Freeport, Divestasi, Arbitrase dan Kedaulatan Negara
Oleh
·3 menit baca
MARWAN BATUBARA, Direktur Indonesian Resources Studies (Harian Kompas, Opini, 15/11/2011)
Ancaman penarikan, pembatalan, atau gangguan iklim investasi akibat renegosiasi harus dijawab pemerintah dengan tegas melalui berbagai langkah alternatif seperti penunjukan konsorsium BUMN dan/atau pemilihan negara/perusahaan dari negara lain sebagai mitra investasi.
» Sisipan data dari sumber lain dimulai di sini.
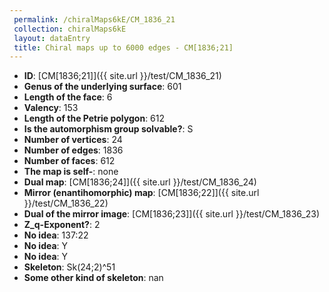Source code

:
 ```yaml
--- 
 permalink: /chiralMaps6kE/CM_1836_21 
 collection: chiralMaps6kE
 layout: dataEntry
 title: Chiral maps up to 6000 edges - CM[1836;21]
---
```


- **ID**: [CM[1836;21]]({{ site.url }}/test/CM_1836_21)
- **Genus of the underlying surface**: 601
- **Length of the face**: 6
- **Valency**: 153
- **Length of the Petrie polygon**: 612
- **Is the automorphism group solvable?**: S
- **Number of vertices**: 24
- **Number of edges**: 1836
- **Number of faces**: 612
- **The map is self-**: none
- **Dual map**: [CM[1836;24]]({{ site.url }}/test/CM_1836_24)
- **Mirror (enantihomorphic) map**: [CM[1836;22]]({{ site.url }}/test/CM_1836_22)
- **Dual of the mirror image**: [CM[1836;23]]({{ site.url }}/test/CM_1836_23)
- **Z_q-Exponent?**: 2
- **No idea**:  137:22
- **No idea**: Y
- **No idea**: Y
- **Skeleton**: Sk(24;2)^51
- **Some other kind of skeleton**: nan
Ancaman seperti ini telah membelenggu dan menyandera Indonesia sekian lama tanpa berbuat sesuatu kecuali tunduk patuh dan takluk. Sekarang saatnya bagi Indonesia untuk melawan dan menghadapi dengan penuh percaya diri sebagai negara yang mandiri, berdaulat, dan bermartabat.
Ancaman gugatan arbitrase internasional merupakan senjata lain yang sering digunakan asing untuk tetap mendominasi dan selama ini pun telah cukup ampuh menundukkan pemerintah. Ketundukan ini umumnya lebih karena sikap pejabat yang lemah, pengecut, berkhianat, atau berkolaborasi dengan asing untuk berburu rente atau dalam rangka mendapat dukungan politik.
Ancaman gugatan arbitrase internasional merupakan senjata lain yang sering digunakan asing untuk tetap mendominasi
Hal ini tidak boleh berulang. Pemerintah harus mampu menghadapi dan mempersiapkan gugatan secara saksama karena kita telah mempunyai UU yang baru (UU Pertambangan Mineral dan Batubara No 4/2009) dan hukum yang digunakan dalam sidang arbitrase adalah hukum negara tuan rumah.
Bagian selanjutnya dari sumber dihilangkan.